# Burl clamps



## justallan (May 16, 2015)

Well, I finally got around to making a miniature log clamp so I can saw all of the burls that I've been gathering up that came from a fire we had a few years ago.
It's basically the same exact clamping system used on many mills sold. I made it so that each point is independent of the rest so that I can set one stop at the outside and the other in a ways if I need to keep whatever I'm sawing away from the tracks and towards the middle more. The clamp is separate from either stop and set right between them so it's clamping in a triangle. I can saw down to 1" thick without spacers under it and as short as 11" long.
I still need to weld "T"s on the vertical locks and I may add another bunk with stops plus another clamp later, but it's working the way I want for now.
This thing is a blank cutting-son-of-a-gun.
@norman vandyke come on down whenever, just give me a holler first.

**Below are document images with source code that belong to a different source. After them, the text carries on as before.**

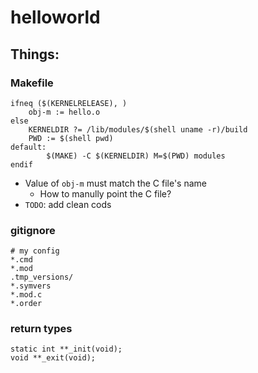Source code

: # helloworld
## Things:
### Makefile
```
ifneq ($(KERNELRELEASE), )
	obj-m := hello.o
else
	KERNELDIR ?= /lib/modules/$(shell uname -r)/build
	PWD := $(shell pwd)
default:
		$(MAKE) -C $(KERNELDIR) M=$(PWD) modules
endif
```
 - Value of `obj-m` must match the C file's name
   - How to manully point the C file?
 - `TODO`: add clean cods

### gitignore
```
# my config
*.cmd
*.mod
.tmp_versions/
*.symvers
*.mod.c
*.order
```
### return types
```
static int **_init(void);
void **_exit(void);
```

Reactions: Like 4 | Way Cool 4


----------



## Nature Man (May 16, 2015)

I like the results, but I didn't quite understand how it works. Chuck


----------



## justallan (May 16, 2015)

Blame that on my fine explanation, Chuck.
In the first pic there are 2 stops, each one can move towards the center in the extra square holders to accommodate for round or oval pieces of wood or burls. This way I don't have to do any carving with the chainsaw to make it fit to where the carriage of the mill will be able to pass it.
The second pic is of the clamp. It's centered between the stops rather than like some clamps that are in line with one of the stops. I feel by having 3 points all independent of each other the chance of movement is decreased quite a bit.
For clamp itself I made a mix of a cam-over clamp and a screw type clamp. Here, I get some pics.


----------



## manbuckwal (May 16, 2015)

Looks like it makes great hairsticks for @Tclem 






















I miss all that awesome burl you were posting Allan !

Reactions: Funny 3


----------



## justallan (May 16, 2015)

Okay, here's a couple pics of the clamp itself and why I did it this way. The biggest reason for how I built it this way was for the simple reason that whatever size chunk of wood you want to saw, you somehow still need more room for the clamps than what you have. (Murphy's Law).
With a screw type clamp you have the total distance of your travel plus the handle using up space either inside the clamp arm using up log space, or outside the clamp arm and getting in the way of the saw carriage.
With the cam-over clamp you have a 4-5" handle that's sticking out and in the way of the saw carriage, plus you can't even use it if your all the way down if you build it like I did.
So, I came up with this mess, LOL. It's basically a cam-over style, but run with a 1" bolt instead of the cam. In the pic is a 1.5" bolt for now, but a 1" with wings will replace it tomorrow. For every turn of the bolt the spike at the top will go twice that distance, plus this clamp can be used all the way to the bottom without interfering with anything else.

Reactions: Like 4


----------



## justallan (May 16, 2015)

manbuckwal said:


> Looks like it makes great hairsticks for @Tclem



I'm yet to see a pic of one of these darned hairsticks.

Reactions: Agree 1


----------



## ripjack13 (May 17, 2015)

Allan, do you have a youtube account? You could make a short video of it in action load it up to YT then post it here.
Just an idea...


----------



## justallan (May 17, 2015)

With the broadband hook-up I have youtube is a big PITA for me and it has to be something I'm really interested in for me to even bother watching it.
I guarantee it would be faster to just hook up to the truck and come out there and show you. LOL
Although it is raining today, HMMMM!

Reactions: Funny 1


----------



## ripjack13 (May 17, 2015)

Awe poop...oh well.


----------



## justallan (May 17, 2015)

HMMPH! I guess I already have a YT account and didn't know (remember) that I did. I put a test video on there of my stabilizing set-up and that worked. Now I need to figure out how to get it on here. Any help is greatly appreciated.


----------



## manbuckwal (May 17, 2015)

justallan said:


> HMMPH! I guess I already have a YT account and didn't know (remember) that I did. I put a test video on there of my stabilizing set-up and that worked. Now I need to figure out how to get it on here. Any help is greatly appreciated.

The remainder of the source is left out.